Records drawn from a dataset
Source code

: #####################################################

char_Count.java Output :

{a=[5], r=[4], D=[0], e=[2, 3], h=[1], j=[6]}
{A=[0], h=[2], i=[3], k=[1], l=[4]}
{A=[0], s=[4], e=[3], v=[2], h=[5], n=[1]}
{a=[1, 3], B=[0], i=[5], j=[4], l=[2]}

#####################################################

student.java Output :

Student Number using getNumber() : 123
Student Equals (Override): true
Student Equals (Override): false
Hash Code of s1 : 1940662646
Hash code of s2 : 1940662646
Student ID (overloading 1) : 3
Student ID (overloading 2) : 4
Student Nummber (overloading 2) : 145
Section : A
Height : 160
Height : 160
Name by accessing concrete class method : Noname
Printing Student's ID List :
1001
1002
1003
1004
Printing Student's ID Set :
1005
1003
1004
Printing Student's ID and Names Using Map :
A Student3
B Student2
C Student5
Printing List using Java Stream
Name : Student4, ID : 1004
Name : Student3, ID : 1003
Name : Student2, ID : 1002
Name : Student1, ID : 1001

-- Task --
The answer is the full set of records above, repeated exactly.

-- Final answer --
Source code

: #####################################################

char_Count.java Output :

{a=[5], r=[4], D=[0], e=[2, 3], h=[1], j=[6]}
{A=[0], h=[2], i=[3], k=[1], l=[4]}
{A=[0], s=[4], e=[3], v=[2], h=[5], n=[1]}
{a=[1, 3], B=[0], i=[5], j=[4], l=[2]}

#####################################################

student.java Output :

Student Number using getNumber() : 123
Student Equals (Override): true
Student Equals (Override): false
Hash Code of s1 : 1940662646
Hash code of s2 : 1940662646
Student ID (overloading 1) : 3
Student ID (overloading 2) : 4
Student Nummber (overloading 2) : 145
Section : A
Height : 160
Height : 160
Name by accessing concrete class method : Noname
Printing Student's ID List :
1001
1002
1003
1004
Printing Student's ID Set :
1005
1003
1004
Printing Student's ID and Names Using Map :
A Student3
B Student2
C Student5
Printing List using Java Stream
Name : Student4, ID : 1004
Name : Student3, ID : 1003
Name : Student2, ID : 1002
Name : Student1, ID : 1001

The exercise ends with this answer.